The dividends accruing from a true North American Community would not be measured strictly in dollars. Instead of defining security exclusively in terms of fences and border guards, Canadian, Mexican and U.S. officials should create a broader perimeter around the entire region. Teams of officials from all three countries could share intelligence and terrorist watch lists and standardize inspection procedures used at ports of entry. These steps would be intended to supplement rather than replace existing border-protection systems.
To be sure, there is little prospect that these initiatives will be approved in the near future. The Bush administration remains preoccupied by the quagmire in Iraq and mushrooming fiscal and trade deficits. The Canadian prime minister lacks a working majority in Parliament, and Mexico is heading into a presidential election this summer that will choose Vicente Fox's successor.
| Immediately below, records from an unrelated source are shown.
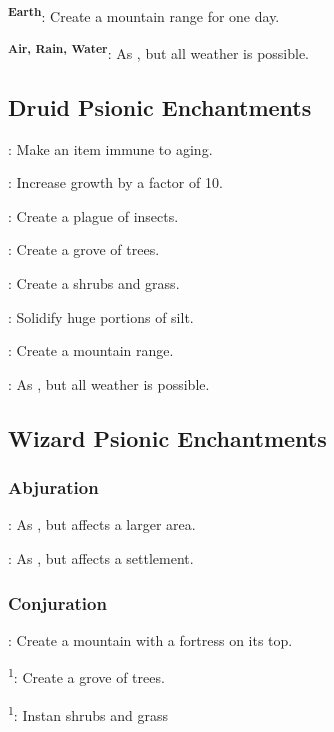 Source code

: \textsuperscript{\bfseries Earth}: Create a mountain range for one day.

\textsuperscript{\bfseries Air, Rain, Water}: As , but all weather is possible.



\subsection{Druid Psionic Enchantments}
: Make an item immune to aging.

: Increase growth by a factor of 10.

: Create a plague of insects.

: Create a grove of trees.

: Create a shrubs and grass.

: Solidify huge portions of silt.

: Create a mountain range.

: As , but all weather is possible.



\subsection{Wizard Psionic Enchantments}
\subsubsection{Abjuration}
: As , but affects a larger area.

: As , but affects a settlement. %


\subsubsection{Conjuration}
: Create a mountain with a fortress on its top.

\textsuperscript{1}: Create a grove of trees.

\textsuperscript{1}: Instan shrubs and grass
But the idea of a North American Community is so compelling in my view that it will emerge, one hopes sooner rather than later, as a cutting-edge issue. The question is not whether such a community is likely. The question is whether it is desirable and will lead to a more secure and competitive North America. The answer is a resounding yes on both counts. Bush, Fox and Harper face a choice in Cancún. They can pose for the photographers and pretend that relations among their countries have never been better. Or they can seize the North American opportunity and put their nations firmly on the road to a safer and more prosperous future.
PASTOR is the director of the Center for North American Studies at American University in Washington, D.C., and author of "Toward a North American Community: Lessons From the Old World for the New."